WHAT TO PRODUCE
All lines below containing "capacity" are to be listed.

SUPPLIED DATA

____________________

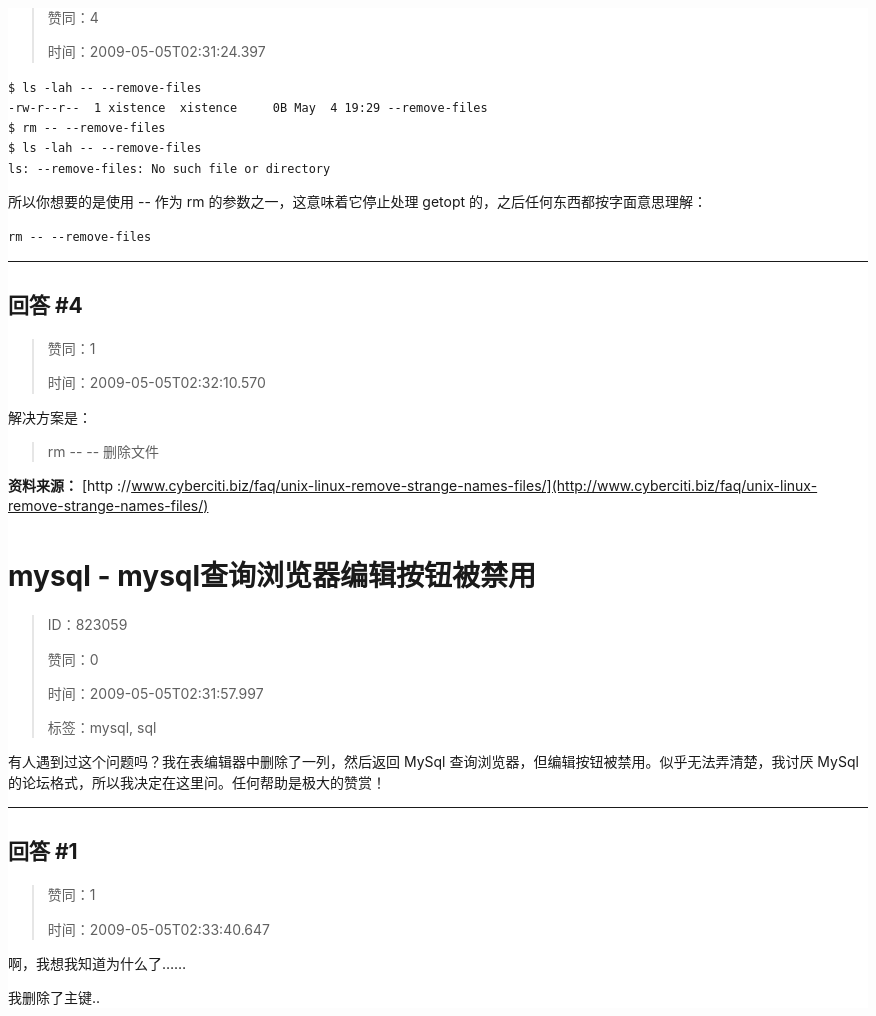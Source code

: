 > 赞同：4
> 
> 时间：2009-05-05T02:31:24.397

```
$ ls -lah -- --remove-files 
-rw-r--r--  1 xistence  xistence     0B May  4 19:29 --remove-files
$ rm -- --remove-files 
$ ls -lah -- --remove-files 
ls: --remove-files: No such file or directory 
```

所以你想要的是使用 -- 作为 rm 的参数之一，这意味着它停止处理 getopt 的，之后任何东西都按字面意思理解：

```
rm -- --remove-files 
```

* * *

## 回答 #4

> 赞同：1
> 
> 时间：2009-05-05T02:32:10.570

解决方案是：

> rm -- -- 删除文件

**资料来源：** [http ://www.cyberciti.biz/faq/unix-linux-remove-strange-names-files/](http://www.cyberciti.biz/faq/unix-linux-remove-strange-names-files/)

# mysql - mysql查询浏览器编辑按钮被禁用

> ID：823059
> 
> 赞同：0
> 
> 时间：2009-05-05T02:31:57.997
> 
> 标签：mysql, sql

有人遇到过这个问题吗？我在表编辑器中删除了一列，然后返回 MySql 查询浏览器，但编辑按钮被禁用。似乎无法弄清楚，我讨厌 MySql 的论坛格式，所以我决定在这里问。任何帮助是极大的赞赏！

* * *

## 回答 #1

> 赞同：1
> 
> 时间：2009-05-05T02:33:40.647

啊，我想我知道为什么了……

我删除了主键..
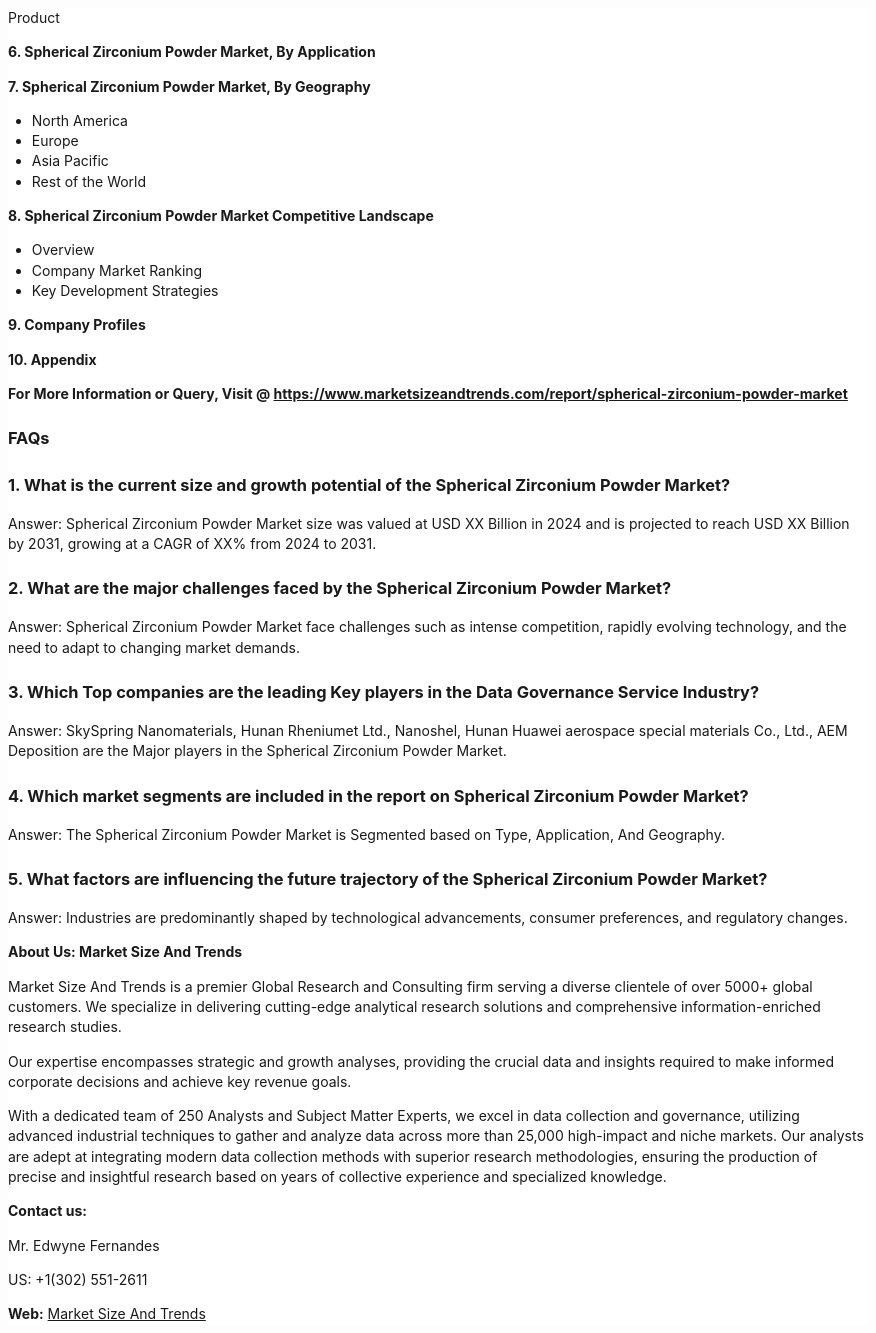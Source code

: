 Product</span></strong></p></div><div class="" data-test-id=""><p><strong><span class="">6. Spherical Zirconium Powder Market, By Application</span></strong></p></div><div class="" data-test-id=""><p><strong><span class="">7. Spherical Zirconium Powder Market, By Geography</span></strong></p></div><div class="" data-test-id=""><ul><li><span class="">North America</span></li><li><span class="">Europe</span></li><li><span class="">Asia Pacific</span></li><li><span class="">Rest of the World</span></li></ul></div><div class="" data-test-id=""><p><strong><span class="">8. Spherical Zirconium Powder Market Competitive Landscape</span></strong></p></div><div class="" data-test-id=""><ul><li><span class="">Overview</span></li><li><span class="">Company Market Ranking</span></li><li><span class="">Key Development Strategies</span></li></ul></div><div class="" data-test-id=""><p><strong><span class="">9. Company Profiles</span></strong></p></div><div class="" data-test-id=""><p><strong><span class="">10. Appendix</span></strong></p></div><div class="" data-test-id=""><p><strong><span class="">For More Information or Query, Visit @ <a href="https://www.marketsizeandtrends.com/report/spherical-zirconium-powder-market" target="_blank">https://www.marketsizeandtrends.com/report/spherical-zirconium-powder-market</a></span></strong></p></div><div class="" data-test-id=""><div class="article-main__content" data-test-id="publishing-text-block"><h3><strong><span class="">FAQs</span></strong></h3></div><div class="article-main__content" data-test-id="publishing-text-block"><h3><span class="">1. What is the current size and growth potential of the Spherical Zirconium Powder Market?</span></h3></div><div class="article-main__content" data-test-id="publishing-text-block"><p><span class="font-[700]">Answer</span><span class="">: Spherical Zirconium Powder Market size was valued at USD XX Billion in 2024 and is projected to reach USD XX Billion by 2031, growing at a CAGR of XX% from 2024 to 2031.</span></p></div><div class="article-main__content" data-test-id="publishing-text-block"><h3><span class="">2. What are the major challenges faced by the Spherical Zirconium Powder Market?</span></h3></div><div class="article-main__content" data-test-id="publishing-text-block"><p><span class="font-[700]">Answer</span><span class="">: Spherical Zirconium Powder Market face challenges such as intense competition, rapidly evolving technology, and the need to adapt to changing market demands.</span></p></div><div class="article-main__content" data-test-id="publishing-text-block"><h3><span class="">3. Which Top companies are the leading Key players in the Data Governance Service Industry?</span></h3></div><div class="article-main__content" data-test-id="publishing-text-block"><p><span class="font-[700]">Answer</span><span class="">: SkySpring Nanomaterials, Hunan Rheniumet Ltd., Nanoshel, Hunan Huawei aerospace special materials Co., Ltd., AEM Deposition are the Major players in the Spherical Zirconium Powder Market.</span></p></div><div class="article-main__content" data-test-id="publishing-text-block"><h3><span class="">4. Which market segments are included in the report on Spherical Zirconium Powder Market?</span></h3></div><div class="article-main__content" data-test-id="publishing-text-block"><p><span class="font-[700]">Answer</span><span class="">: The Spherical Zirconium Powder Market is Segmented based on Type, Application, And Geography.</span></p></div><div class="article-main__content" data-test-id="publishing-text-block"><h3><span class="">5. What factors are influencing the future trajectory of the Spherical Zirconium Powder Market?</span></h3></div><div class="article-main__content" data-test-id="publishing-text-block"><p><span class="font-[700]">Answer:</span><span class="">&nbsp;Industries are predominantly shaped by technological advancements, consumer preferences, and regulatory changes.</span></p></div><p><strong><span class="">About Us: Market Size And Trends</span></strong></p></div><div class="" data-test-id=""><p><span class="">Market Size And Trends is a premier Global Research and Consulting firm serving a diverse clientele of over 5000+ global customers. We specialize in delivering cutting-edge analytical research solutions and comprehensive information-enriched research studies.</span></p></div><div class="" data-test-id=""><p><span class="">Our expertise encompasses strategic and growth analyses, providing the crucial data and insights required to make informed corporate decisions and achieve key revenue goals.</span></p></div><div class="" data-test-id=""><p><span class="">With a dedicated team of 250 Analysts and Subject Matter Experts, we excel in data collection and governance, utilizing advanced industrial techniques to gather and analyze data across more than 25,000 high-impact and niche markets. Our analysts are adept at integrating modern data collection methods with superior research methodologies, ensuring the production of precise and insightful research based on years of collective experience and specialized knowledge.</span></p></div><div class="" data-test-id=""><p><strong><span class="">Contact us:</span></strong></p></div><div class="" data-test-id=""><p><span class="">Mr. Edwyne Fernandes</span></p></div><div class="" data-test-id=""><p><span class="">US: +1(302) 551-2611<br /></span></p><p><span class=""><strong>Web:</strong> <a href="https://www.marketsizeandtrends.com/" target="_blank">Market Size And Trends</a></span></p></div>
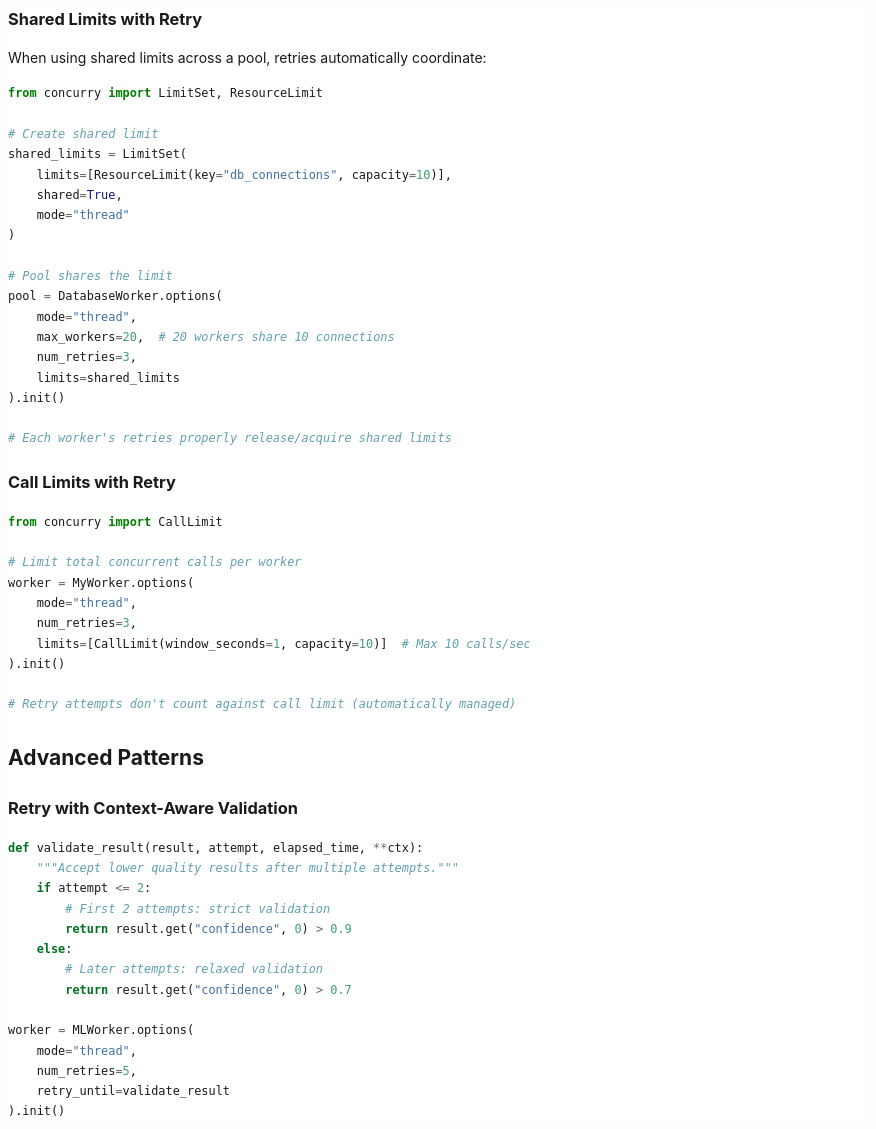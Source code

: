 ### Shared Limits with Retry

When using shared limits across a pool, retries automatically coordinate:

```python
from concurry import LimitSet, ResourceLimit

# Create shared limit
shared_limits = LimitSet(
    limits=[ResourceLimit(key="db_connections", capacity=10)],
    shared=True,
    mode="thread"
)

# Pool shares the limit
pool = DatabaseWorker.options(
    mode="thread",
    max_workers=20,  # 20 workers share 10 connections
    num_retries=3,
    limits=shared_limits
).init()

# Each worker's retries properly release/acquire shared limits
```

### Call Limits with Retry

```python
from concurry import CallLimit

# Limit total concurrent calls per worker
worker = MyWorker.options(
    mode="thread",
    num_retries=3,
    limits=[CallLimit(window_seconds=1, capacity=10)]  # Max 10 calls/sec
).init()

# Retry attempts don't count against call limit (automatically managed)
```

## Advanced Patterns

### Retry with Context-Aware Validation

```python
def validate_result(result, attempt, elapsed_time, **ctx):
    """Accept lower quality results after multiple attempts."""
    if attempt <= 2:
        # First 2 attempts: strict validation
        return result.get("confidence", 0) > 0.9
    else:
        # Later attempts: relaxed validation
        return result.get("confidence", 0) > 0.7

worker = MLWorker.options(
    mode="thread",
    num_retries=5,
    retry_until=validate_result
).init()
```
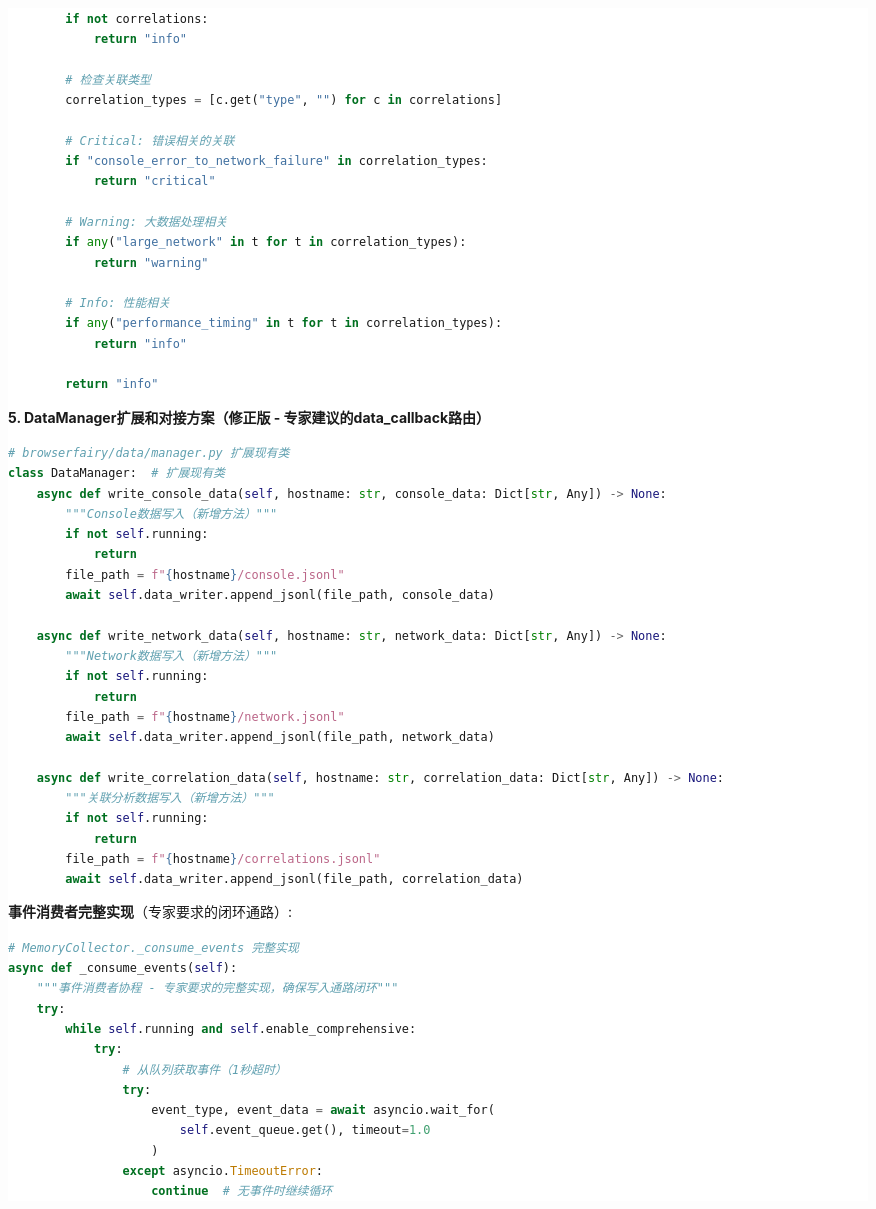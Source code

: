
 ```python
        if not correlations:
            return "info"
        
        # 检查关联类型
        correlation_types = [c.get("type", "") for c in correlations]
        
        # Critical: 错误相关的关联
        if "console_error_to_network_failure" in correlation_types:
            return "critical"
        
        # Warning: 大数据处理相关
        if any("large_network" in t for t in correlation_types):
            return "warning"
        
        # Info: 性能相关
        if any("performance_timing" in t for t in correlation_types):
            return "info"
        
        return "info"
```

**5. DataManager扩展和对接方案（修正版 - 专家建议的data_callback路由）**

```python
# browserfairy/data/manager.py 扩展现有类
class DataManager:  # 扩展现有类
    async def write_console_data(self, hostname: str, console_data: Dict[str, Any]) -> None:
        """Console数据写入（新增方法）"""
        if not self.running:
            return
        file_path = f"{hostname}/console.jsonl"
        await self.data_writer.append_jsonl(file_path, console_data)
    
    async def write_network_data(self, hostname: str, network_data: Dict[str, Any]) -> None:
        """Network数据写入（新增方法）"""
        if not self.running:
            return
        file_path = f"{hostname}/network.jsonl"
        await self.data_writer.append_jsonl(file_path, network_data)
    
    async def write_correlation_data(self, hostname: str, correlation_data: Dict[str, Any]) -> None:
        """关联分析数据写入（新增方法）"""
        if not self.running:
            return
        file_path = f"{hostname}/correlations.jsonl"
        await self.data_writer.append_jsonl(file_path, correlation_data)
```

**事件消费者完整实现**（专家要求的闭环通路）:

```python
# MemoryCollector._consume_events 完整实现
async def _consume_events(self):
    """事件消费者协程 - 专家要求的完整实现，确保写入通路闭环"""
    try:
        while self.running and self.enable_comprehensive:
            try:
                # 从队列获取事件（1秒超时）
                try:
                    event_type, event_data = await asyncio.wait_for(
                        self.event_queue.get(), timeout=1.0
                    )
                except asyncio.TimeoutError:
                    continue  # 无事件时继续循环
```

____________________

TASK RESPONSE
    limits=[ResourceLimit(key="db_connections", capacity=10)],
    limits=[CallLimit(window_seconds=1, capacity=10)]  # Max 10 calls/sec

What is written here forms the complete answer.